Correlation ain’t causation. It may be that some states of Earth’s magma have greater likelihood of triggering major quakes at widely separated points on the surface than others. That seems at least as likely as attributing the cause of the latter quakes to the earlier ones.

Geoff Sherrington
August 13, 2018 7:36 pm

The paper is speculation because of a major impediment, namely, that earthquakes can be caused by different mechanisms. For example, the Hawaii island chain pushing up through the Pacific can be envisioned as having coincident earthquake noise. OTOH earthquakes happen in the middle of stable, old, tectonic plates on land. Further, there are shallow earthquakes that likely happen with rock metamorphism such as dewatering/dehydration of sediment piles. Even isostatic adjustment is probably noisy with quakes.
There is no compelling logic to implicate the antipode. (There is, unrelatedly, an interesting story from the cold war missile era, that ballistic missiles launched in any direction from the main site then in Russia would converge on the antipode S-E of New Zealand , a good location to shoot them down.
Shooting down is the best way to treat this earthquake paper. Geoff

tty
Reply to  Geoff Sherrington
August 14, 2018 1:48 am

“OTOH earthquakes happen in the middle of stable, old, tectonic plates on land.”

Very rarely though (except in connection with (de)glaciation). And isostatic adjustment is actually remarkably quiet seismically except immediately after deglaciation. Check Fennoscandia or the Canadian Shield. Lots of isostatic adjustment, very little seismic activity.

And the seismic focussing effect is definitely real:

https://www.ncbi.nlm.nih.gov/pmc/articles/PMC4461126/

And I don’t see this as being much help in forecasting earthquakes. Let’s say there is a really big one in the Indian Ocean. What do you do? Send out a warning “there might be a quake in California/Cascadia in ten minutes”?

Also note that the seismic energy by itself is far too weak to cause earthquakes. But it may be enough to trigger earthquakes when the strain on a fault is very close to breaking point, and cause a quake to happen slightly earlier than it would have done otherwise.

Very large impacts (much larger than Chicxulub) can focus enough energy at the antipodal point to directly cause tectonic effects. The chaotic terrain antipodal to the Caloris basin on Mercury is a prime example.

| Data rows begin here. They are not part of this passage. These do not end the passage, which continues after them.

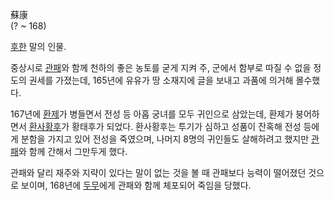 蘇康  
(? ~ 168)

[후한](%ED%9B%84%ED%95%9C.md) 말의 인물.

중상시로 [관패](%EA%B4%80%ED%8C%A8.md)와 함께 천하의 좋은 농토를 굳게 지켜 주, 군에서 함부로 따질 수 없을
정도의 권세를 가졌는데, 165년에 유유가 땅 소재지에 글을 보내고 과품에 의거해 몰수했다.

167년에 [환제](%ED%99%98%EC%A0%9C.md)가 병들면서 전성 등 아홉 궁녀를 모두 귀인으로 삼았는데, 환제가 붕어하면서
[환사황후](%ED%99%98%EC%82%AC%ED%99%A9%ED%9B%84.md)가 황태후가 되었다. 환사황후는 투기가 심하고
성품이 잔혹해 전성 등에게 분함을 가지고 있어 전성을 죽였으며, 나머지 8명의 귀인들도 살해하려고 했지만
[관패](%EA%B4%80%ED%8C%A8.md)와 함께 간해서 그만두게 했다.

관패와 달리 재주와 지략이 있다는 말이 없는 것을 볼 때 관패보다 능력이 떨어졌던 것으로 보이며, 168년에
[두무](%EB%91%90%EB%AC%B4.md)에게 관패와 함께 체포되어 죽임을 당했다.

And why should anyone send ICBM:s from Russia to the US by way of New Zealand? It is much easier by way of the Arctic.

Geoff Sherrington
Reply to  tty
August 14, 2018 5:32 am

tty,
What is up? You are normally smarter than this.
Ballistic missiles are not steered after liftoff. They are launched at various directions to hit targets. If left to go far enough, they all cross the antipode. Nowhere else to go.
Re quakes, I gave but a few examples of types. Does not matter if a type is rare, for the paper discussed. To me, the critical bit is energy. The trigger energy, by analogy to a gun, need not be large. The destructive energy is in the cordite. Meaning, you can have lots of quake triggers over a time, but unless the quake locality has cordite potential, it is a non event. The art of prior measurement of such potential is far from adequate, not from lack of effort, but because it is so difficult.
So the paper really deals with nothing useful. Geoff.

tty
Reply to  Geoff Sherrington
August 14, 2018 10:29 am

“Ballistic missiles are not steered after liftoff.”

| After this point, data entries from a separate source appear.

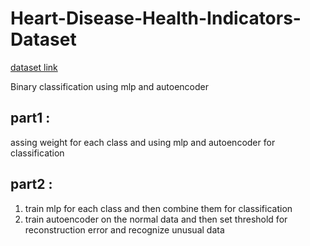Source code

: # Heart-Disease-Health-Indicators-Dataset
[dataset link](https://www.kaggle.com/alexteboul/heart-disease-health-indicators-dataset)

Binary classification using mlp and autoencoder

## part1 :
assing weight for each class and using mlp and autoencoder for classification

## part2 : 
1.  train mlp for each class and then combine them for classification
2.  train autoencoder on the normal data and then set threshold for reconstruction error and recognize unusual data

ICBM:s most definitely are. The evolution of inertial navigation was very largely driven by the need to precision steer ICBM:s. It is true that early ICBM:s were purely ballistic after burnout, but for more modern MIRV:ed missiles the “bus” was steered until all the MIRV:s had separated.

And if you think a bit you will realize that there are two great circle courses between any two points. One (the longer) will pass the antipodal point. The other, shorter, will not. ICBM trajectories almost invariably use the shorter route for obvious reasons (less energy needed, better precision, shorter flight time).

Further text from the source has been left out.